The United Nations panel on climate change on Monday said global warming was dangerously close to being out of control and humans were “unequivocally” to blame.
Report from the scientists of the Intergovernmental Panel on Climate Change (IPCC) warned that greenhouse gas levels in the atmosphere were high enough to guarantee climate disruption for decades if not centuries.
It said the deadly heat waves, gargantuan hurricanes and other weather extremes already happening would only become more severe.
Monday alone saw 500,000 acres of forest burning in California, while in Venice tourists waded through ankle-deep water in St.

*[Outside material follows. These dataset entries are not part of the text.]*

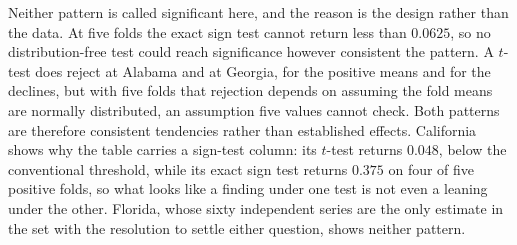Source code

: Neither pattern is called significant here, and the reason is the design rather than the data. At
five folds the exact sign test cannot return less than $0.0625$, so no distribution-free test could
reach significance however consistent the pattern. A $t$-test does reject at Alabama and at Georgia,
for the positive means and for the declines, but with five folds that rejection depends on assuming
the fold means are normally distributed, an assumption five values cannot check. Both patterns are
therefore consistent tendencies rather than established effects. California shows why the table
carries a sign-test column: its $t$-test returns $0.048$, below the conventional threshold, while
its exact sign test returns $0.375$ on four of five positive folds, so what looks like a finding
under one test is not even a leaning under the other. Florida, whose sixty independent series are
the only estimate in the set with the resolution to settle either question, shows neither pattern.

Mark’s Square.
U.N. Secretary-General António Guterres described the report as a “code red for humanity”.
He said “The alarm bells are deafening,” he said in a statement. “This report must sound a death knell for coal and fossil fuels, before they destroy our planet.”
In an interview with Reuters, activist Greta Thunberg, called on the public and media to put “massive” pressure on governments to act.
Drawing on more than 14,000 scientific studies, the IPCC report gives the most comprehensive and detailed picture yet of how climate change is altering the natural world and what could still be ahead.
According to the report, unless immediate, rapid and large-scale action is taken to reduce emissions, the average global temperature is likely to reach or cross the 1.5-degree Celsius (2.7 degrees Fahrenheit) warming threshold within 20 years.
The pledges to cut emissions made so far are nowhere near enough to start reducing level of greenhouse gases.
They are mostly carbon dioxide (CO2) from burning fossil fuels accumulated in the atmosphere.